Art + recycled cups + community contribution = very colorful, very interesting art exhibit that took place this past winter in New York City.
Photo ©David W. Dunlap/The New York Times
I first heard about Gweneth Leech's paper cup exhibition through one of the blogs that I read regularly and was blown away by the beauty and uniqueness of her art.
The article by New York Times writer David Dunlap entitled An Art Exhibit That's Good To The Last Drop introduces the exhibition this way:
For almost five months, one of the busiest intersections in New York City has been transformed — by the unlikely medium of 800 used paper coffee cups hung from fishing line — into an enchanted cleft in the canyons, a place of visual delight and surprising tranquillity.

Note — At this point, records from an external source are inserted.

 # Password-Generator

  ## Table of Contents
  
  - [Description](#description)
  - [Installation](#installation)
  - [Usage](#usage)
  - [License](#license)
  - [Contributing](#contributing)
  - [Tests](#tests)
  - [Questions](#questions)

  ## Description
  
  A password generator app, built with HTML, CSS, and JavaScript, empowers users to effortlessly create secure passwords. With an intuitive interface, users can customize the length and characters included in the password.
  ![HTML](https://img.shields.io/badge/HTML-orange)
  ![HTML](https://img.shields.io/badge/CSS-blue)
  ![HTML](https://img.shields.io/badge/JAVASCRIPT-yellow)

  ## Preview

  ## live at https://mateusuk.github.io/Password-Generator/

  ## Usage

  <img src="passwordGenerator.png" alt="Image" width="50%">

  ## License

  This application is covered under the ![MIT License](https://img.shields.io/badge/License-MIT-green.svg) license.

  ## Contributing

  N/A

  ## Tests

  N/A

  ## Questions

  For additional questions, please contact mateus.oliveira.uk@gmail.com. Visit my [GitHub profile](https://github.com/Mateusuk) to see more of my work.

Gweneth didn't drink all 800 cups of coffee herself; the community contributed to her supply and were invited to drop in and draw along with her during the exhibit. Oh, did I forget to mention that part? Gweneth sat in the display window, five days a week, for the entire five months of the exhibit, drawing and painting these little works of art.
The exhibit is over now, but you can see Gweneth's creations on her regularly-updated blog called Gweneth's Full Brew. There, you can read the story of how it all began, when Gweneth was called for jury duty and the only surface available for doodling was the paper cups her coffee was served in.
As Gweneth said in David Dunlap's article:
“Bach had fugues, Shakespeare had sonnets. I have used coffee cups.”